Everything before the line containing "algebraic coefficients during" is to be left out; repeat that line and all lines after it exactly, to the end of the data.
══════════════════════════════
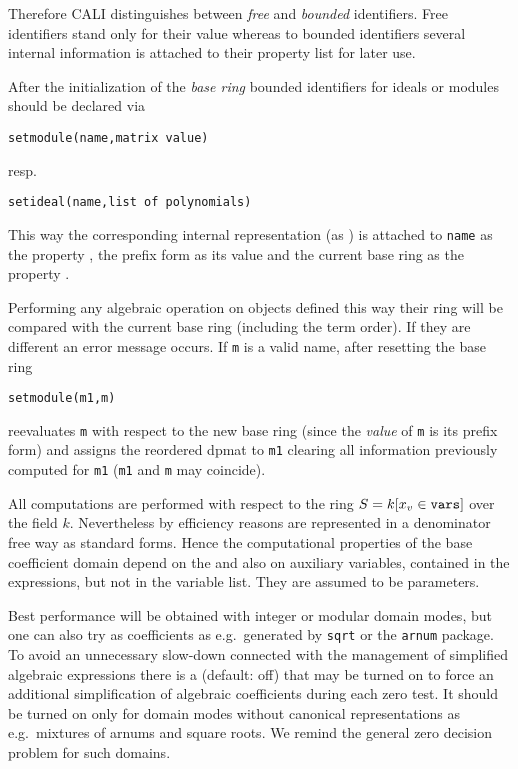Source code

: Therefore CALI distinguishes between {\em free} and {\em bounded}
 identifiers. Free
identifiers stand only for their value whereas to bounded identifiers
several internal information is attached to their property list for
later use.
\medskip

After the initialization of the {\em base ring} bounded identifiers
for ideals or modules should be declared via
\begin{verbatim}
setmodule(name,matrix value)
\end{verbatim}
resp.
\begin{verbatim}
setideal(name,list of polynomials)
\end{verbatim}
This way the corresponding internal representation (as )
is attached to {\tt name} as the property , the prefix
form as its value and the current base ring as the property
.

Performing any algebraic operation on objects defined this way their
ring will be compared with the current base ring (including the term
order). If they are different an error message occurs. If {\tt m} is
a valid name, after resetting the base ring
\begin{verbatim}
setmodule(m1,m)
\end{verbatim}
reevaluates {\tt m} with respect to the new base ring (since the
{\em value} of {\tt m} is its prefix form) and assigns the reordered
dpmat to {\tt m1} clearing all information previously computed for
{\tt m1} ({\tt m1} and {\tt m} may coincide).

All computations are performed with respect to the ring $S=k[x_v\in
{\tt vars}]$ over the field $k$. Nevertheless by efficiency reasons
 are represented in a denominator free way as
standard forms. Hence the computational properties of the base
coefficient domain depend on the  and also on auxiliary
variables, contained in the expressions, but not in the variable
list. They are assumed to be parameters.

Best performance will be obtained with integer or modular domain
modes, but one can also try  as coefficients
as e.g.\ generated by {\tt sqrt} or the {\tt arnum} package. To avoid
an unnecessary slow-down connected with the management of simplified
algebraic expressions there is a  (default:
off) that may be turned on to force an additional simplification of
algebraic coefficients during each zero test. It should be turned on
only for domain modes without canonical representations as e.g.\
mixtures of arnums and square roots. We remind the general zero
decision problem for such domains.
══════════════════════════════
▸ **TASK RESPONSE**:
algebraic coefficients during each zero test. It should be turned on
only for domain modes without canonical representations as e.g.\
mixtures of arnums and square roots. We remind the general zero
decision problem for such domains.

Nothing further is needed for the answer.